New York, Jul 12, 2004

The Universal Product Code, that ubiquitous rectangle of numbers and stripes, marked its 30th year in June. The UPC, approved as an American National Standard in 1995, was originally created to help grocery stores speed up the checkout process and keep better track of inventory. While the UPC—the most common version of the so-called bar code—was initially received with wariness and mistrust, it has since spread to virtually all retail products due to its overwhelming success, changing the course of supply-chain management forever.

The Uniform Code Council (UCC), an ANSI member and accredited standards developer, is the organization that administers the UPC. “The Uniform Code Council is proud of the many ways the UPC bar code has improved business and brought convenience and benefits to consumers around the world. This bar code has become a real business icon. It gets better with age,” said Michael Di Yeso, president and COO of UCC.

The UPC is composed of a row of 59 black and white bars that vary in length that are read by a scanner. Printed beneath the bars is a series of 12 numbers, which together identify the manufacturer and the specific product. A manufacturer applies to the UCC for permission to enter the UPC system, and pays an annual fee for the privilege. In return, the UCC issues the manufacturer a six-digit manufacturer identification number and provides guidelines on how to use it.

In 1977, EAN International, the UCC’s global partner, began commercializing a 13-digit companion bar code to the UPC called EAN-13. The worldwide success of both symbologies became the foundation for the EAN.UCC System of bar code and electronic commerce standards, which are used by over one million companies to facilitate efficient commerce in 141 nations. EAN International and the UCC have announced plans to rename their organizations GS1, with a planned rollout in 2005. The global headquarters will be in Brussels.

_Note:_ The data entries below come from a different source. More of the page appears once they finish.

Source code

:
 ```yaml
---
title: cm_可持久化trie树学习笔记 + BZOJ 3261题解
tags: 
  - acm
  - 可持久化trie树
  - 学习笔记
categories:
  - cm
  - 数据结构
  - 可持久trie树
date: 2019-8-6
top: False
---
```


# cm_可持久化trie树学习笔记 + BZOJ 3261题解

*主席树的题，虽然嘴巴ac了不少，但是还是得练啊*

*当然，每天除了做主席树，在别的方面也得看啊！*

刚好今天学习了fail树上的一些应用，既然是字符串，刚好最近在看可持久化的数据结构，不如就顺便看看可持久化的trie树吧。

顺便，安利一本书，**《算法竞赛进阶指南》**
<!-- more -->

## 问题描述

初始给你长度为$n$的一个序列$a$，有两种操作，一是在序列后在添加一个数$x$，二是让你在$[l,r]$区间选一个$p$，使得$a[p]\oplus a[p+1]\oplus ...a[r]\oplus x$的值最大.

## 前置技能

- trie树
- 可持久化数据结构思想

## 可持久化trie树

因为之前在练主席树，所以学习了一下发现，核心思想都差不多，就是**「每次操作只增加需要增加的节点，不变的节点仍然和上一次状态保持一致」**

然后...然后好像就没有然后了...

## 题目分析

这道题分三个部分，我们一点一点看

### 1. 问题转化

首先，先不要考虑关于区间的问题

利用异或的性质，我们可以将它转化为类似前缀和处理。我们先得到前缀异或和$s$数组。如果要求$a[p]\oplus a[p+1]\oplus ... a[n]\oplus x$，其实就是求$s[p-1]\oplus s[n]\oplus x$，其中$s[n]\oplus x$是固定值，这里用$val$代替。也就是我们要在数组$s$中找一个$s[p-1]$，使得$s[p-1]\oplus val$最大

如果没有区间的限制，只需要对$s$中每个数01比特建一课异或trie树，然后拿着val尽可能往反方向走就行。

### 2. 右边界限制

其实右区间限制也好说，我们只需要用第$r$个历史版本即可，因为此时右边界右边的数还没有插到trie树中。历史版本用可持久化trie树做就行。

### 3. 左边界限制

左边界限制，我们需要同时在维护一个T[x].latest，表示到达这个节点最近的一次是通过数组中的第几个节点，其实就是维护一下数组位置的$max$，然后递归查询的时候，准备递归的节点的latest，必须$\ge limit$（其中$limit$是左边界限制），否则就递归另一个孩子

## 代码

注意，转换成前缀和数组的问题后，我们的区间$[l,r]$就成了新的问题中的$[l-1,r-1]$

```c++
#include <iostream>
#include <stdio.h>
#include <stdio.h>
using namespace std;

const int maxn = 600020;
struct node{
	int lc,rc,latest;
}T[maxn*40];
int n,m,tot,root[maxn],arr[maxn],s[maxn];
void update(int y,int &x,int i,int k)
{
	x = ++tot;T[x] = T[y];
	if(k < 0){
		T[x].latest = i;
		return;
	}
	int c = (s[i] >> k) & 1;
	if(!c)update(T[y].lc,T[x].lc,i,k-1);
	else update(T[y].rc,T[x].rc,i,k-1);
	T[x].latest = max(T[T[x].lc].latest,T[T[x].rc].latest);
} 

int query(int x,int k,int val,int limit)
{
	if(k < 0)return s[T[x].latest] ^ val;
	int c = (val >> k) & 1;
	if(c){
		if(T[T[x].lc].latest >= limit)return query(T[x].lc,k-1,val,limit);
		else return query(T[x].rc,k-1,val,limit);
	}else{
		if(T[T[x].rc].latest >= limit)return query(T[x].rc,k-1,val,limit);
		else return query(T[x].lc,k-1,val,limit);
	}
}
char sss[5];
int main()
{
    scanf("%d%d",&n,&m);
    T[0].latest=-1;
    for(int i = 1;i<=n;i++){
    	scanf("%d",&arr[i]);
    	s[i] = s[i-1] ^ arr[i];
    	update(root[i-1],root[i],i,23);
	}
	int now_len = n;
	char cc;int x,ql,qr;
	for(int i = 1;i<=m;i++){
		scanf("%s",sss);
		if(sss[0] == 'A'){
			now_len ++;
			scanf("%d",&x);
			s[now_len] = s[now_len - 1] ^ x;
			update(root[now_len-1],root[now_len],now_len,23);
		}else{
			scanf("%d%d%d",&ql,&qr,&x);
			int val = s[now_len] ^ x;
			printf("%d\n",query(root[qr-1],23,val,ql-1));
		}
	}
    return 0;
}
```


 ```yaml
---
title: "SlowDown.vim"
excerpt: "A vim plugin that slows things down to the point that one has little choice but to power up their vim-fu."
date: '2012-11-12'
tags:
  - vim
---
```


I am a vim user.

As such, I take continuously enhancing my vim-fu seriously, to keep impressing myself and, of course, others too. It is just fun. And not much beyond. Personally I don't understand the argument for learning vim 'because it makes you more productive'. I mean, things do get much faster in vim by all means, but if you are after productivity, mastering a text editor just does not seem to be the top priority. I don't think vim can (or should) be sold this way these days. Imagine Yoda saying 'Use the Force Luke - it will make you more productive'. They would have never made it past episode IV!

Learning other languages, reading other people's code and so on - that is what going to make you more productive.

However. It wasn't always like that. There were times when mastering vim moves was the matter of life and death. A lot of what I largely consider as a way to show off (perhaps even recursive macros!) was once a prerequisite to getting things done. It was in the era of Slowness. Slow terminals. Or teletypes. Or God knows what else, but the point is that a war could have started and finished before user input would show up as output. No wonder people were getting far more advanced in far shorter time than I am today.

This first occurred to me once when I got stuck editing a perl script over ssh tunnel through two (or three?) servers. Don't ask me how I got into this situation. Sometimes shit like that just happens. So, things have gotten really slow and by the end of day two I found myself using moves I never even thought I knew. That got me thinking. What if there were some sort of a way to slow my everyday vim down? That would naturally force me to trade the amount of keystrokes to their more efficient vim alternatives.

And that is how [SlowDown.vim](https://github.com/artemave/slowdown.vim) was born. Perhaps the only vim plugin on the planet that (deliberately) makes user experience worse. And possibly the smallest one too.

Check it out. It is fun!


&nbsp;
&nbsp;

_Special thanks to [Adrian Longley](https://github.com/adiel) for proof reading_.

With this change, the UPC will move from an American standard to a global bar code standard called the European Article Numbering Code, which will have 13 digits as opposed the UPC’s 12. North American bar-code scanners will be required to read the 13-digit codes by January 2005. The 12-digit codes will not be obsolete, however; systems that can read 13-digit codes can also read 12-digit codes.

The UPC’s success has allowed the UCC to introduce new standards initiatives to benefit consumers and industry. Reduced Space Symbology, a smaller “bar code cousin” to the UPC is now being used to mark small healthcare items, such as vials, blister packs, ampules, and syringes. Earlier this year, the U.S. Food and Drug Administration (FDA) mandated that pharmaceutical companies bar code their medicines down to the unit of dose so that they can be scanned in hospitals and endorsed Reduced Space Symbology as a means to reduce medication errors. Mr. Di Yeso said, “It is gratifying to think that the same bar code technology we developed 30 years ago to save time in the grocery checkout lane will now be used to save lives.”

The UCC is also in the process of working with industry to standardize and commercialize its newest innovation called the Electronic Product Code. This “wireless bar code” will use low-power radio frequency tags and readers to automatically capture information like bar coding.